The reply should hold every entry exactly as written and none of the pictures.

- **Data records**:
━━━━

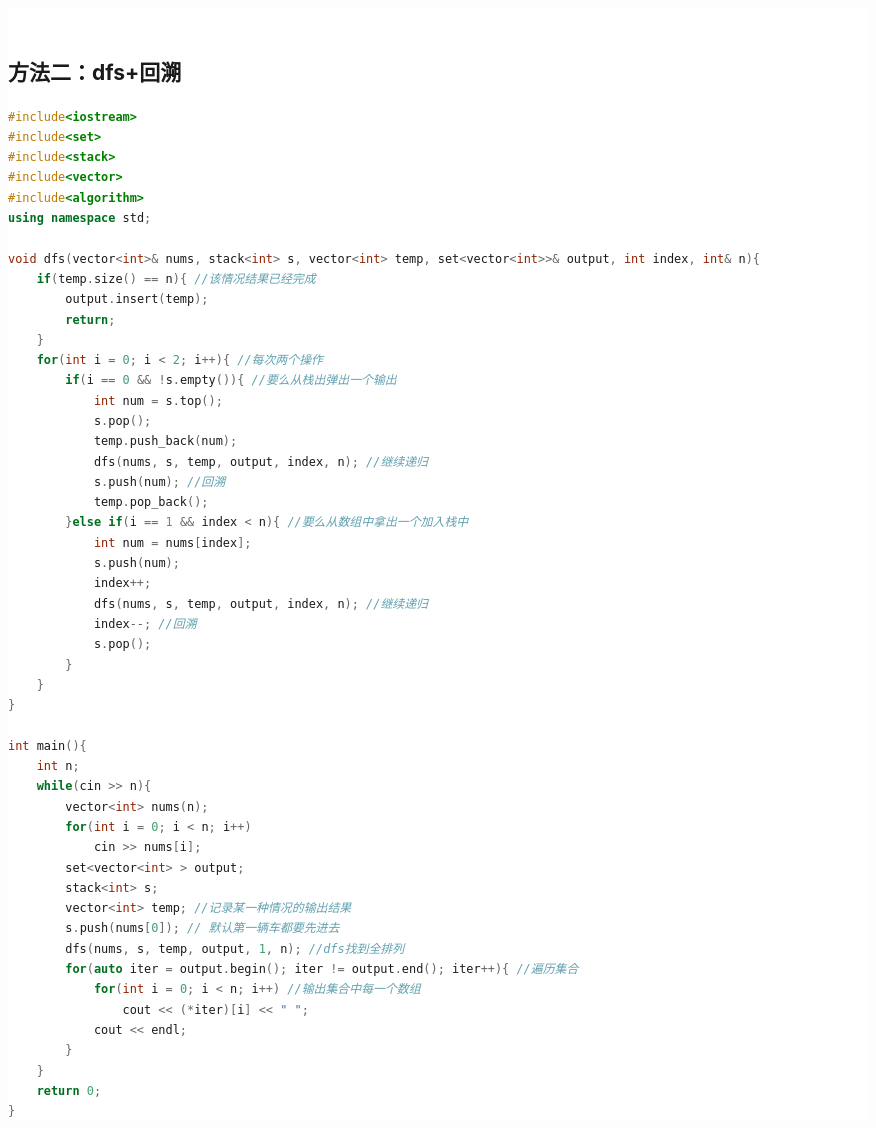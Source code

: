 ![](data:image/gif;base64,R0lGODlhAQABAPABAP///wAAACH5BAEKAAAALAAAAAABAAEAAAICRAEAOw== "点击并拖拽以移动")

## 方法二：dfs+回溯

```cpp
#include<iostream>
#include<set>
#include<stack>
#include<vector>
#include<algorithm>
using namespace std;

void dfs(vector<int>& nums, stack<int> s, vector<int> temp, set<vector<int>>& output, int index, int& n){
    if(temp.size() == n){ //该情况结果已经完成
        output.insert(temp);
        return;
    }
    for(int i = 0; i < 2; i++){ //每次两个操作
        if(i == 0 && !s.empty()){ //要么从栈出弹出一个输出
            int num = s.top();
            s.pop();
            temp.push_back(num);
            dfs(nums, s, temp, output, index, n); //继续递归
            s.push(num); //回溯
            temp.pop_back(); 
        }else if(i == 1 && index < n){ //要么从数组中拿出一个加入栈中
            int num = nums[index];
            s.push(num);
            index++;
            dfs(nums, s, temp, output, index, n); //继续递归
            index--; //回溯
            s.pop();
        }
    }
}

int main(){
    int n;
    while(cin >> n){
        vector<int> nums(n);
        for(int i = 0; i < n; i++)
            cin >> nums[i];
        set<vector<int> > output;
        stack<int> s;
        vector<int> temp; //记录某一种情况的输出结果
        s.push(nums[0]); // 默认第一辆车都要先进去
        dfs(nums, s, temp, output, 1, n); //dfs找到全排列
        for(auto iter = output.begin(); iter != output.end(); iter++){ //遍历集合
            for(int i = 0; i < n; i++) //输出集合中每一个数组
                cout << (*iter)[i] << " ";
            cout << endl;
        }
    }
    return 0;
}
```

━━━━

- **RESPONSE FOR THIS EXERCISE**:
Source code

: ![](data:image/gif;base64,R0lGODlhAQABAPABAP///wAAACH5BAEKAAAALAAAAAABAAEAAAICRAEAOw== "点击并拖拽以移动")

## 方法二：dfs+回溯

```cpp
#include<iostream>
#include<set>
#include<stack>
#include<vector>
#include<algorithm>
using namespace std;

void dfs(vector<int>& nums, stack<int> s, vector<int> temp, set<vector<int>>& output, int index, int& n){
    if(temp.size() == n){ //该情况结果已经完成
        output.insert(temp);
        return;
    }
    for(int i = 0; i < 2; i++){ //每次两个操作
        if(i == 0 && !s.empty()){ //要么从栈出弹出一个输出
            int num = s.top();
            s.pop();
            temp.push_back(num);
            dfs(nums, s, temp, output, index, n); //继续递归
            s.push(num); //回溯
            temp.pop_back(); 
        }else if(i == 1 && index < n){ //要么从数组中拿出一个加入栈中
            int num = nums[index];
            s.push(num);
            index++;
            dfs(nums, s, temp, output, index, n); //继续递归
            index--; //回溯
            s.pop();
        }
    }
}

int main(){
    int n;
    while(cin >> n){
        vector<int> nums(n);
        for(int i = 0; i < n; i++)
            cin >> nums[i];
        set<vector<int> > output;
        stack<int> s;
        vector<int> temp; //记录某一种情况的输出结果
        s.push(nums[0]); // 默认第一辆车都要先进去
        dfs(nums, s, temp, output, 1, n); //dfs找到全排列
        for(auto iter = output.begin(); iter != output.end(); iter++){ //遍历集合
            for(int i = 0; i < n; i++) //输出集合中每一个数组
                cout << (*iter)[i] << " ";
            cout << endl;
        }
    }
    return 0;
}
```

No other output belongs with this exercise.